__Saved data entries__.
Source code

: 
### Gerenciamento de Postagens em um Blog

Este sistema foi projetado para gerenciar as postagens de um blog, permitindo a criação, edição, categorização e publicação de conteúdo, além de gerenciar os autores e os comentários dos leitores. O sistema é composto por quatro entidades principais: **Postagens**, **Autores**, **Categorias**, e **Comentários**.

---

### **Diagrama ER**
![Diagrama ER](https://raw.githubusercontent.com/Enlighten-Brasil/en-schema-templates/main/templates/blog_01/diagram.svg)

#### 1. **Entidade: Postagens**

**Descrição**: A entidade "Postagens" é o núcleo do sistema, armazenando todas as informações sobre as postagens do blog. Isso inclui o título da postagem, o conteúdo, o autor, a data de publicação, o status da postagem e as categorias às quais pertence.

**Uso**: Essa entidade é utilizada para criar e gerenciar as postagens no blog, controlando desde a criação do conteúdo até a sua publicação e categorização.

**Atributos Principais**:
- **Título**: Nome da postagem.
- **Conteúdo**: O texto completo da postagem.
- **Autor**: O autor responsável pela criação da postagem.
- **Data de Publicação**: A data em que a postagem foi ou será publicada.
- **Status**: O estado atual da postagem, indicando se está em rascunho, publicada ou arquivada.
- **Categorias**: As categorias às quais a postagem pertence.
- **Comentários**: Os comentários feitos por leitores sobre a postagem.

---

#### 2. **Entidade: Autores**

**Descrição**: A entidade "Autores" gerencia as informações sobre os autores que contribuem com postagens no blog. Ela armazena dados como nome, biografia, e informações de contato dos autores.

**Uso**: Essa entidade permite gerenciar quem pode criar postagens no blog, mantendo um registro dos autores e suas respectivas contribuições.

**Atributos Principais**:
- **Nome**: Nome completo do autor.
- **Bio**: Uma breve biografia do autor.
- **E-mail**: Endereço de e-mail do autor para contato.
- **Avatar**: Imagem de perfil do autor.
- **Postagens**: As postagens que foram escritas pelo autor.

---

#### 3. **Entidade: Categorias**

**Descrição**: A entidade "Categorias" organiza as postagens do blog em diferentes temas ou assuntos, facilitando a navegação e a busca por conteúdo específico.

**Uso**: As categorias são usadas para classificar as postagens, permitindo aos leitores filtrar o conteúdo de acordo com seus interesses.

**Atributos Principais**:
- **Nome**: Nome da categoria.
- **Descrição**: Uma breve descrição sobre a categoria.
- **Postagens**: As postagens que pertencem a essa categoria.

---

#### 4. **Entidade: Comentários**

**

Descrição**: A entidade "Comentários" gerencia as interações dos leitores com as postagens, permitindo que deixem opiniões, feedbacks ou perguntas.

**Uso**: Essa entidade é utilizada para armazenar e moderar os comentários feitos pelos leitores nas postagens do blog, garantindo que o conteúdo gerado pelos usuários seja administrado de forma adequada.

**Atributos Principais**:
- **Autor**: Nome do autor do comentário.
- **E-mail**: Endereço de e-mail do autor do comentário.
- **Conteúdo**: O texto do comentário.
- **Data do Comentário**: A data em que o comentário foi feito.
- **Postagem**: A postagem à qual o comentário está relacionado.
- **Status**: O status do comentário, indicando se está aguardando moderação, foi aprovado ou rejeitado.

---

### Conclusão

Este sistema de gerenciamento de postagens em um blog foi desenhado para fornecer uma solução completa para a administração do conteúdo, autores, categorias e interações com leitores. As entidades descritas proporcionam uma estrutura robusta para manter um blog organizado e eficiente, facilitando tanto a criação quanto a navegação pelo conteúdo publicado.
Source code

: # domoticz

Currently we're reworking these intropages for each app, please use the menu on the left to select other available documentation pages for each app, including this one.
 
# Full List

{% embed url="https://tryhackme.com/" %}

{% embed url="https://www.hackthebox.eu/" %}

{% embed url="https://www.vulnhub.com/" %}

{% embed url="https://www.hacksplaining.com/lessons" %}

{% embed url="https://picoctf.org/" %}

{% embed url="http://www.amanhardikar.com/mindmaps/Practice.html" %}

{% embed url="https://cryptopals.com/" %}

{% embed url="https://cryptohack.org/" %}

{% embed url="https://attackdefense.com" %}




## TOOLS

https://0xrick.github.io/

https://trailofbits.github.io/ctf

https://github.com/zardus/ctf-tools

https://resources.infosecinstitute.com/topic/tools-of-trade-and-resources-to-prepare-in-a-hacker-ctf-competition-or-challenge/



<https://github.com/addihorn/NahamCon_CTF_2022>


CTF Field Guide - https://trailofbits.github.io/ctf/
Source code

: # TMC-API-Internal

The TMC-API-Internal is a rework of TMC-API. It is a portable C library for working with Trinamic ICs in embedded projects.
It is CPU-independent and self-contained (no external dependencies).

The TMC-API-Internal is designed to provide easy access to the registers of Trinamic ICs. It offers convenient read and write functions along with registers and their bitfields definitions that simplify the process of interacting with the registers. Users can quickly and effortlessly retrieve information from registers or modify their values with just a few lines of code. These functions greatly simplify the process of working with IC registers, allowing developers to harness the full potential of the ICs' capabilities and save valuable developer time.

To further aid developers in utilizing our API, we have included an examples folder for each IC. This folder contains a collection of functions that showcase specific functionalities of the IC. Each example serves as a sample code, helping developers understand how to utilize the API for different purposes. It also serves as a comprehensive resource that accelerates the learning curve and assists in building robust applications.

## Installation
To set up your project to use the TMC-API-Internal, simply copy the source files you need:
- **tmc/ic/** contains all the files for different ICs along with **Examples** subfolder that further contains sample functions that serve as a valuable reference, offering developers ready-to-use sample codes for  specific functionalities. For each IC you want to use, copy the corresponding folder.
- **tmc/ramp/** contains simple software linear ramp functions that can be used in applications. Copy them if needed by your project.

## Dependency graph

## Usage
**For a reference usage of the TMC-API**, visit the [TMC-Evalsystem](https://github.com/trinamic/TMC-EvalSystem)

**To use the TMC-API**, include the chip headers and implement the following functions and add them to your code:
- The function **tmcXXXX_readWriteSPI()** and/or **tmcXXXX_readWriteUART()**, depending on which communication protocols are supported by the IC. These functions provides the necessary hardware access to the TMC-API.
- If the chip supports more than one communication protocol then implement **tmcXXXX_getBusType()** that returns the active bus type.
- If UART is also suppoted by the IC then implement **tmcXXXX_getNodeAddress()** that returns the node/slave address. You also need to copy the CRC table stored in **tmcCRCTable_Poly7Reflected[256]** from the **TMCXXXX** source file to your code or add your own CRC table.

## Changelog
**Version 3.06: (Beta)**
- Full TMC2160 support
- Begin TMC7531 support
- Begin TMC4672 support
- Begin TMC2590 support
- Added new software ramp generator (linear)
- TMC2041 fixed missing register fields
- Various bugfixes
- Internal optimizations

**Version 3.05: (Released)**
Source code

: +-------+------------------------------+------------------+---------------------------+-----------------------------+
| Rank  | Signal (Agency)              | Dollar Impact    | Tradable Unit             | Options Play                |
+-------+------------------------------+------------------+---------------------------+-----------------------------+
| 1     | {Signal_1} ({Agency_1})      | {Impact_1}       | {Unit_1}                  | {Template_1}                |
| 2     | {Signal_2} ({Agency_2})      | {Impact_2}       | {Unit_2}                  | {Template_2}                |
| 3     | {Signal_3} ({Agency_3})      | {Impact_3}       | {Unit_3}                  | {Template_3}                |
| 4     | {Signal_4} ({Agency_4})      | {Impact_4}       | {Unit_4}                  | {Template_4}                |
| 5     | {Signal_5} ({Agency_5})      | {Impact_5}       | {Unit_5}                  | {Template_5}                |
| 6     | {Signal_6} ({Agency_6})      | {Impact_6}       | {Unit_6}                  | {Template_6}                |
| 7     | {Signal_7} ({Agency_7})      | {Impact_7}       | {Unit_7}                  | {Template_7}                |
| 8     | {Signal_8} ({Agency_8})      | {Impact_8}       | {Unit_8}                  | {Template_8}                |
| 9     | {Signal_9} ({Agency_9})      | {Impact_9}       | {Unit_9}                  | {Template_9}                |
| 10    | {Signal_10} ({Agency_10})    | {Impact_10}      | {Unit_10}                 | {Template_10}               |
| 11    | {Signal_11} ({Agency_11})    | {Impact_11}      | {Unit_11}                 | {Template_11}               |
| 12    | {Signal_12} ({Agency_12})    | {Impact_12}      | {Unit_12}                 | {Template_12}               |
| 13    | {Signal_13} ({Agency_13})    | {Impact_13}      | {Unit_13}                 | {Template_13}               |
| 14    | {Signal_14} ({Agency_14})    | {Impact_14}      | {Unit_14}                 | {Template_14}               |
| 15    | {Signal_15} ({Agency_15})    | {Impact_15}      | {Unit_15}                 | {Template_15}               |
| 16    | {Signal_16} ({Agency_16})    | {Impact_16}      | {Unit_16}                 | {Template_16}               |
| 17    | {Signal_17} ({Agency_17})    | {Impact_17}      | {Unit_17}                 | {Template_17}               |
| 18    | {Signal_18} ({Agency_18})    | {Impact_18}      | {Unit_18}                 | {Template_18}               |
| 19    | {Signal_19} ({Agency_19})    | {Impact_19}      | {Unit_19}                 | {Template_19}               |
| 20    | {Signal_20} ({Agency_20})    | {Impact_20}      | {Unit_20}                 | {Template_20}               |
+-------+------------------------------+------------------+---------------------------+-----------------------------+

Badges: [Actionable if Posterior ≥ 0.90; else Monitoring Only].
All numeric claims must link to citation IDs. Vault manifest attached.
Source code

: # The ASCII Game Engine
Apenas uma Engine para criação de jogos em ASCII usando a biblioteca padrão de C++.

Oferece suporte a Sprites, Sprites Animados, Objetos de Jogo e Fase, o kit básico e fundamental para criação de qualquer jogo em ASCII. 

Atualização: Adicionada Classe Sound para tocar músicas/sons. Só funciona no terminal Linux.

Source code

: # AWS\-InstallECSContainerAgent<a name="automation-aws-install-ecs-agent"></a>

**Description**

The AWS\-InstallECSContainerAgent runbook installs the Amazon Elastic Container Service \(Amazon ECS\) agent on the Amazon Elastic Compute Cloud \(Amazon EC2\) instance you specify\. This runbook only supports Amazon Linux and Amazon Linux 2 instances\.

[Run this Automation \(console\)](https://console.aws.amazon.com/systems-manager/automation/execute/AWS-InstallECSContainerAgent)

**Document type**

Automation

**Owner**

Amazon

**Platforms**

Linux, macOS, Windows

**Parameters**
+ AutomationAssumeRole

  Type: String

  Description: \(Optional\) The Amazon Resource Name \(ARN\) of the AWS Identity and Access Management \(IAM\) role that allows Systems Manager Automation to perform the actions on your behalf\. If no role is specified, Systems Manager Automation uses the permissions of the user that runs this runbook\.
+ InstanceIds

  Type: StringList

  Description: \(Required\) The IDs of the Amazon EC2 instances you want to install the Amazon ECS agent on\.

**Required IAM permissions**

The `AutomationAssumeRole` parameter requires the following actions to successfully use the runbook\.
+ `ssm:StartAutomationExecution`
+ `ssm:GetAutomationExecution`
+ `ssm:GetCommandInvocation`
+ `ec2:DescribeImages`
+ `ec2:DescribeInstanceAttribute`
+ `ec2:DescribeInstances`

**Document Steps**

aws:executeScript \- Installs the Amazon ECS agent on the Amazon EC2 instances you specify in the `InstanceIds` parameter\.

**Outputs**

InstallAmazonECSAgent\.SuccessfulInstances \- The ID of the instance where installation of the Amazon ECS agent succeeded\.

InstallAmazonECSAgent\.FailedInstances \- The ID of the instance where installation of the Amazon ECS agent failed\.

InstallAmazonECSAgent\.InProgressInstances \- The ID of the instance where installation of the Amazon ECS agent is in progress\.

__WORK TO BE COMPLETED__. Take the line that contains "InstallAmazonECSAgent\.FailedInstances \- The" and each line after it down to the last of the records, and retype them exactly; add nothing else.

__OUTPUT FOR THIS EXERCISE__.
InstallAmazonECSAgent\.FailedInstances \- The ID of the instance where installation of the Amazon ECS agent failed\.

InstallAmazonECSAgent\.InProgressInstances \- The ID of the instance where installation of the Amazon ECS agent is in progress\.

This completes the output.